VCs often pass on great deals by overweighting the fear of future competition from giants like Google. The better mental model is to invest in founders with demonstrable "strength of strengths," accepting that some weaknesses are okay, rather than seeking a flawless profile.
A core part of a16z's growth fund strategy is to invest in companies the firm's early-stage team passed on. This acts as an internal "fix the mistake fund," providing a structured way to correct errors of omission and get a second chance at breakout companies.
The rationale behind backing Flow wasn't an oversight of past issues, but a deliberate strategy to invest in a founder with world-class, "spiking" strengths in brand building and company creation. This aligns with the firm's philosophy of prioritizing extreme strengths over a lack of weaknesses.
Counterintuitively, very high gross margins in a company pitching itself as "AI" can be a warning sign. It may indicate that users aren't engaging with the core, computationally expensive AI features. Lower margins can signal genuine, heavy usage of the core AI product.
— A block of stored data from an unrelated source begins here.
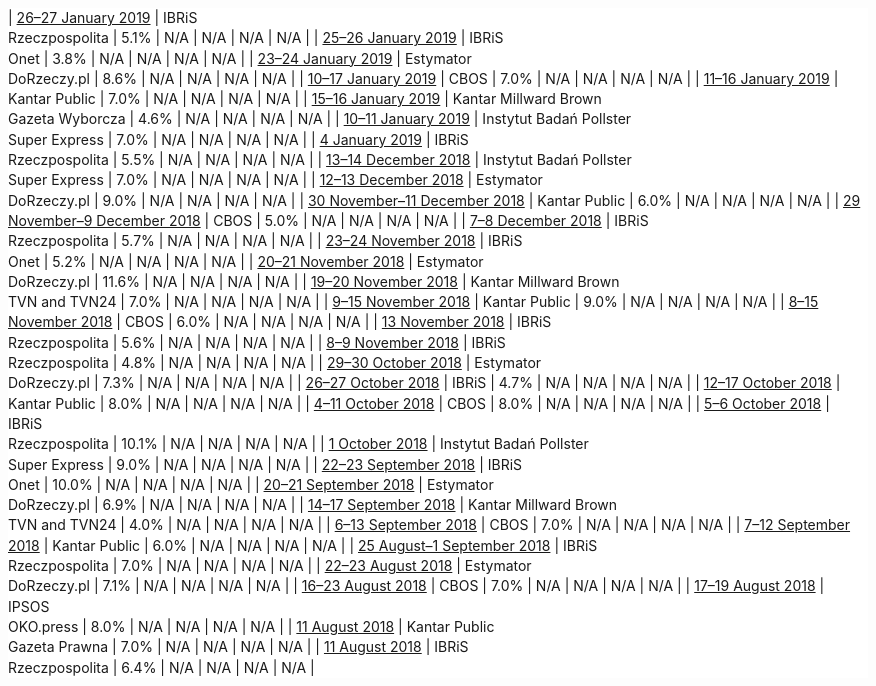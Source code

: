 | [26–27 January 2019](2019-01-27-IBRiS.html) | IBRiS <br> Rzeczpospolita | 5.1% | N/A | N/A | N/A | N/A |
| [25–26 January 2019](2019-01-26-IBRiS.html) | IBRiS <br> Onet | 3.8% | N/A | N/A | N/A | N/A |
| [23–24 January 2019](2019-01-24-Estymator.html) | Estymator <br> DoRzeczy.pl | 8.6% | N/A | N/A | N/A | N/A |
| [10–17 January 2019](2019-01-17-CBOS.html) | CBOS | 7.0% | N/A | N/A | N/A | N/A |
| [11–16 January 2019](2019-01-16-KantarPublic.html) | Kantar Public | 7.0% | N/A | N/A | N/A | N/A |
| [15–16 January 2019](2019-01-16-KantarMillwardBrown.html) | Kantar Millward Brown <br> Gazeta Wyborcza | 4.6% | N/A | N/A | N/A | N/A |
| [10–11 January 2019](2019-01-11-InstytutBadańPollster.html) | Instytut Badań Pollster <br> Super Express | 7.0% | N/A | N/A | N/A | N/A |
| [4 January 2019](2019-01-04-IBRiS.html) | IBRiS <br> Rzeczpospolita | 5.5% | N/A | N/A | N/A | N/A |
| [13–14 December 2018](2018-12-14-InstytutBadańPollster.html) | Instytut Badań Pollster <br> Super Express | 7.0% | N/A | N/A | N/A | N/A |
| [12–13 December 2018](2018-12-13-Estymator.html) | Estymator <br> DoRzeczy.pl | 9.0% | N/A | N/A | N/A | N/A |
| [30 November–11 December 2018](2018-12-11-KantarPublic.html) | Kantar Public | 6.0% | N/A | N/A | N/A | N/A |
| [29 November–9 December 2018](2018-12-09-CBOS.html) | CBOS | 5.0% | N/A | N/A | N/A | N/A |
| [7–8 December 2018](2018-12-08-IBRiS.html) | IBRiS <br> Rzeczpospolita | 5.7% | N/A | N/A | N/A | N/A |
| [23–24 November 2018](2018-11-24-IBRiS.html) | IBRiS <br> Onet | 5.2% | N/A | N/A | N/A | N/A |
| [20–21 November 2018](2018-11-21-Estymator.html) | Estymator <br> DoRzeczy.pl | 11.6% | N/A | N/A | N/A | N/A |
| [19–20 November 2018](2018-11-20-KantarMillwardBrown.html) | Kantar Millward Brown <br> TVN and TVN24 | 7.0% | N/A | N/A | N/A | N/A |
| [9–15 November 2018](2018-11-15-KantarPublic.html) | Kantar Public | 9.0% | N/A | N/A | N/A | N/A |
| [8–15 November 2018](2018-11-15-CBOS.html) | CBOS | 6.0% | N/A | N/A | N/A | N/A |
| [13 November 2018](2018-11-13-IBRiS.html) | IBRiS <br> Rzeczpospolita | 5.6% | N/A | N/A | N/A | N/A |
| [8–9 November 2018](2018-11-09-IBRiS.html) | IBRiS <br> Rzeczpospolita | 4.8% | N/A | N/A | N/A | N/A |
| [29–30 October 2018](2018-10-30-Estymator.html) | Estymator <br> DoRzeczy.pl | 7.3% | N/A | N/A | N/A | N/A |
| [26–27 October 2018](2018-10-27-IBRiS.html) | IBRiS | 4.7% | N/A | N/A | N/A | N/A |
| [12–17 October 2018](2018-10-17-KantarPublic.html) | Kantar Public | 8.0% | N/A | N/A | N/A | N/A |
| [4–11 October 2018](2018-10-11-CBOS.html) | CBOS | 8.0% | N/A | N/A | N/A | N/A |
| [5–6 October 2018](2018-10-06-IBRiS.html) | IBRiS <br> Rzeczpospolita | 10.1% | N/A | N/A | N/A | N/A |
| [1 October 2018](2018-10-01-InstytutBadańPollster.html) | Instytut Badań Pollster <br> Super Express | 9.0% | N/A | N/A | N/A | N/A |
| [22–23 September 2018](2018-09-23-IBRiS.html) | IBRiS <br> Onet | 10.0% | N/A | N/A | N/A | N/A |
| [20–21 September 2018](2018-09-21-Estymator.html) | Estymator <br> DoRzeczy.pl | 6.9% | N/A | N/A | N/A | N/A |
| [14–17 September 2018](2018-09-17-KantarMillwardBrown.html) | Kantar Millward Brown <br> TVN and TVN24 | 4.0% | N/A | N/A | N/A | N/A |
| [6–13 September 2018](2018-09-13-CBOS.html) | CBOS | 7.0% | N/A | N/A | N/A | N/A |
| [7–12 September 2018](2018-09-12-KantarPublic.html) | Kantar Public | 6.0% | N/A | N/A | N/A | N/A |
| [25 August–1 September 2018](2018-09-01-IBRiS.html) | IBRiS <br> Rzeczpospolita | 7.0% | N/A | N/A | N/A | N/A |
| [22–23 August 2018](2018-08-23-Estymator.html) | Estymator <br> DoRzeczy.pl | 7.1% | N/A | N/A | N/A | N/A |
| [16–23 August 2018](2018-08-23-CBOS.html) | CBOS | 7.0% | N/A | N/A | N/A | N/A |
| [17–19 August 2018](2018-08-19-IPSOS.html) | IPSOS <br> OKO.press | 8.0% | N/A | N/A | N/A | N/A |
| [11 August 2018](2018-08-11-KantarPublic.html) | Kantar Public <br> Gazeta Prawna | 7.0% | N/A | N/A | N/A | N/A |
| [11 August 2018](2018-08-11-IBRiS.html) | IBRiS <br> Rzeczpospolita | 6.4% | N/A | N/A | N/A | N/A |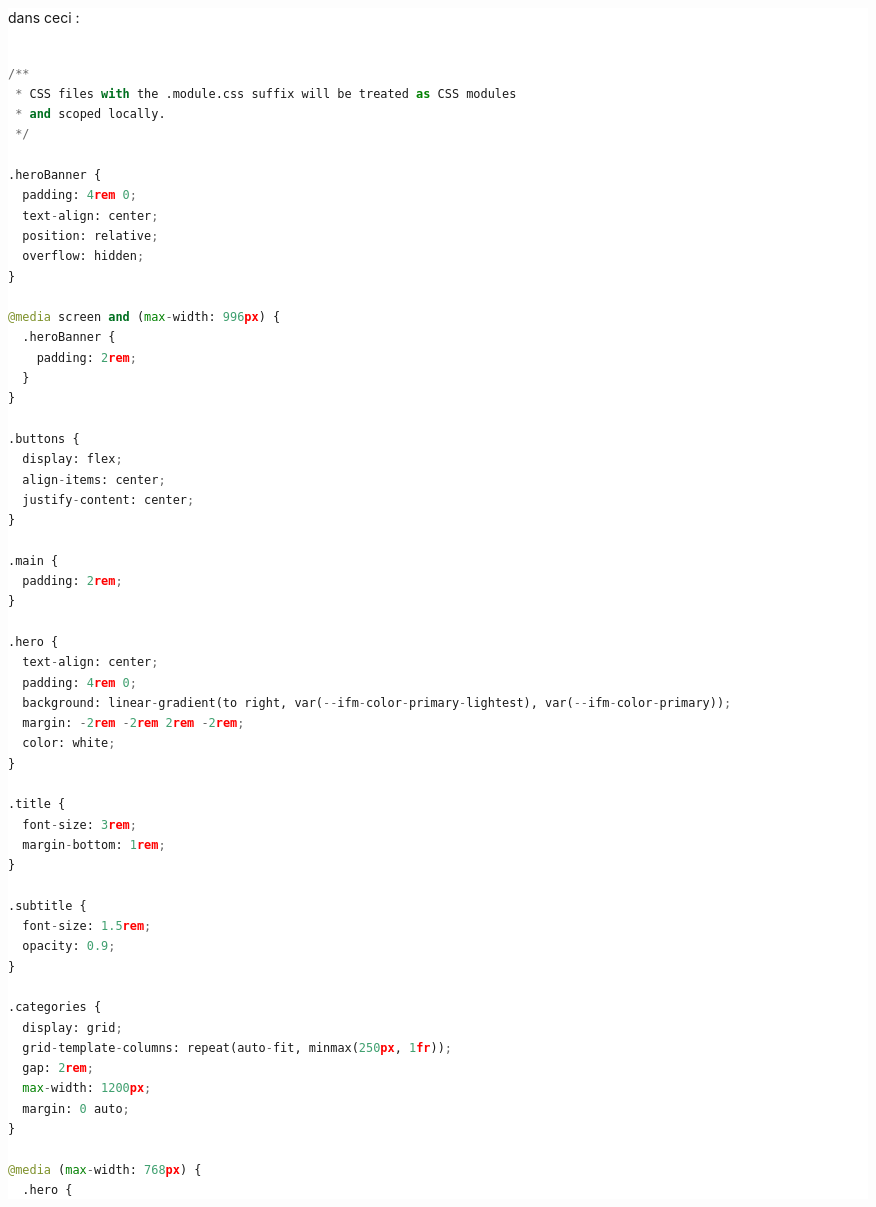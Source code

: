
 ```python
```


dans ceci :

```python

/**
 * CSS files with the .module.css suffix will be treated as CSS modules
 * and scoped locally.
 */

.heroBanner {
  padding: 4rem 0;
  text-align: center;
  position: relative;
  overflow: hidden;
}

@media screen and (max-width: 996px) {
  .heroBanner {
    padding: 2rem;
  }
}

.buttons {
  display: flex;
  align-items: center;
  justify-content: center;
}

.main {
  padding: 2rem;
}

.hero {
  text-align: center;
  padding: 4rem 0;
  background: linear-gradient(to right, var(--ifm-color-primary-lightest), var(--ifm-color-primary));
  margin: -2rem -2rem 2rem -2rem;
  color: white;
}

.title {
  font-size: 3rem;
  margin-bottom: 1rem;
}

.subtitle {
  font-size: 1.5rem;
  opacity: 0.9;
}

.categories {
  display: grid;
  grid-template-columns: repeat(auto-fit, minmax(250px, 1fr));
  gap: 2rem;
  max-width: 1200px;
  margin: 0 auto;
}

@media (max-width: 768px) {
  .hero {
```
Contrary to the belief that smaller VC funds generate higher multiples, a16z's data shows their larger funds can outperform. This is driven by the massive expansion of private markets, where significant value is now created in later growth stages (Series C and beyond).
As high-growth tech companies delay IPOs, the public small-cap market is left with lower-quality assets. The return on invested capital (ROIC) for the Russell 2500 index has more than halved over 30 years, signaling a fundamental shift for institutional investors.
The massive TAM expansion for AI relies on shifting spend from labor to technology budgets. This shift won't happen because of top-down CIO mandates. It must be driven by bottom-up product pull, where the value proposition is so overwhelmingly clear that customers are compelled to adopt it.
Since today's AI companies grow too fast to have multi-year renewal data, investors must adapt their diligence. The focus shifts from long-term retention to short-cycle retention and, crucially, deep product engagement. High usage is the best leading indicator of future stickiness and value.